This particular example is from 1848, and shows the city extending from Hammersmith in the west to Blackwell in the east. The boundaries of London, Westminster, and Southwark are boldly colored and identified in the legend in the lower right center. The key also notes railroads in reddish-brown, which can be seen extending to numerous stations, highlighted in pink. Because the map was issued at a relatively large scale of 5″:1, it allows for the individual labeling of street names, prominent public buildings, local industries, parks, and landmarks. Surrounding the image is a bold piano key border containing the title block, scale, legend, and publisher’s advertisements.

This particular example appears to be scarce, with only the 1845 version appearing in Howgego and no exact matches in OCLC. Based on the large, incomplete text on the extreme left and right edges, it’s possible the map was a separately published portion of a larger edition of Cruchley’s “Environs of London” Map, issued the same year.


Howgego, J. L. (1978). Printed maps of London: Circa 1553-1850. Folkstone, Kent: Dawson.

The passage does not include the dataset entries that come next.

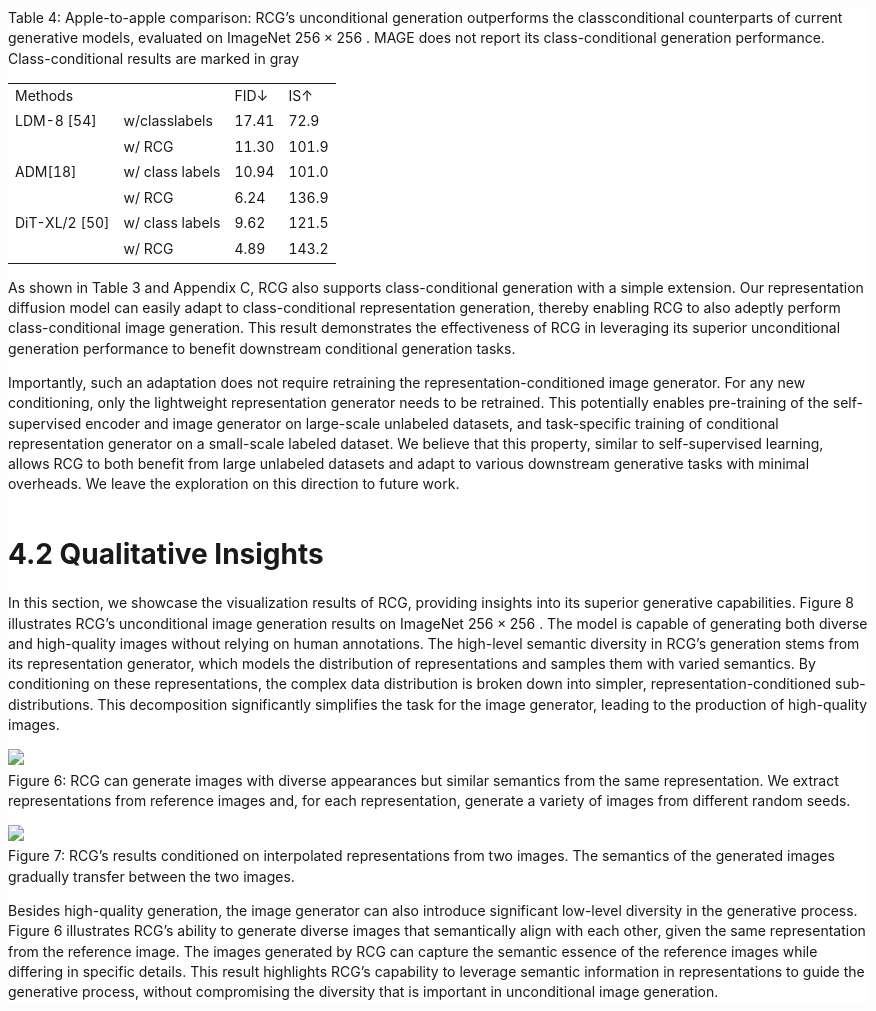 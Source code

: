 Table 4: Apple-to-apple comparison: RCG’s unconditional generation outperforms the classconditional counterparts of current generative models, evaluated on ImageNet $2 5 6 \times 2 5 6$ . MAGE does not report its class-conditional generation performance. Class-conditional results are marked in gray   

<html><body><table><tr><td>Methods</td><td></td><td>FID↓</td><td>IS↑</td></tr><tr><td rowspan="2">LDM-8 [54]</td><td>w/classlabels</td><td>17.41</td><td>72.9</td></tr><tr><td>w/ RCG</td><td>11.30</td><td>101.9</td></tr><tr><td rowspan="2">ADM[18]</td><td>w/ class labels</td><td>10.94</td><td>101.0</td></tr><tr><td>w/ RCG</td><td>6.24</td><td>136.9</td></tr><tr><td rowspan="2">DiT-XL/2 [50]</td><td>w/ class labels</td><td>9.62</td><td>121.5</td></tr><tr><td>w/ RCG</td><td>4.89</td><td>143.2</td></tr></table></body></html>

As shown in Table 3 and Appendix C, RCG also supports class-conditional generation with a simple extension. Our representation diffusion model can easily adapt to class-conditional representation generation, thereby enabling RCG to also adeptly perform class-conditional image generation. This result demonstrates the effectiveness of RCG in leveraging its superior unconditional generation performance to benefit downstream conditional generation tasks.

Importantly, such an adaptation does not require retraining the representation-conditioned image generator. For any new conditioning, only the lightweight representation generator needs to be retrained. This potentially enables pre-training of the self-supervised encoder and image generator on large-scale unlabeled datasets, and task-specific training of conditional representation generator on a small-scale labeled dataset. We believe that this property, similar to self-supervised learning, allows RCG to both benefit from large unlabeled datasets and adapt to various downstream generative tasks with minimal overheads. We leave the exploration on this direction to future work.

# 4.2 Qualitative Insights

In this section, we showcase the visualization results of RCG, providing insights into its superior generative capabilities. Figure 8 illustrates RCG’s unconditional image generation results on ImageNet $2 5 6 \times 2 5 6$ . The model is capable of generating both diverse and high-quality images without relying on human annotations. The high-level semantic diversity in RCG’s generation stems from its representation generator, which models the distribution of representations and samples them with varied semantics. By conditioning on these representations, the complex data distribution is broken down into simpler, representation-conditioned sub-distributions. This decomposition significantly simplifies the task for the image generator, leading to the production of high-quality images.

![](images/4c2acf3a297ca1837006ffefbf1ed6f15708e815c37b375dd62267fe7023ed29.jpg)  
Figure 6: RCG can generate images with diverse appearances but similar semantics from the same representation. We extract representations from reference images and, for each representation, generate a variety of images from different random seeds.

![](images/952120d4ed9b85db488ab106456685f6fd7d6c0e256d19c84af4c472e95306c0.jpg)  
Figure 7: RCG’s results conditioned on interpolated representations from two images. The semantics of the generated images gradually transfer between the two images.

Besides high-quality generation, the image generator can also introduce significant low-level diversity in the generative process. Figure 6 illustrates RCG’s ability to generate diverse images that semantically align with each other, given the same representation from the reference image. The images generated by RCG can capture the semantic essence of the reference images while differing in specific details. This result highlights RCG’s capability to leverage semantic information in representations to guide the generative process, without compromising the diversity that is important in unconditional image generation.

Hyde, R. (1975). Printed maps of Victorian London: Folkstone: Dawson.

Map Details

Publication Date: 1848

Author: G.F. Cruchley

Sheet Width (in): 56.25

Sheet Height (in): 22.00

Condition: B

Condition Description: Dissected into 36 panels and mounted on linen. Moderate toning visible throughout the maps' image, concentrated most prominently on the left half of the sheet. There are also several areas of concentrated soiling in the margins, border, and title blocks. Despite the visual flaws, the map remains very presentable; totally intact on strong linen, with bright hand color. The accompanying green cloth covered slipcase is in near fine condition, with the original bold yellow publishers stamp still affixed.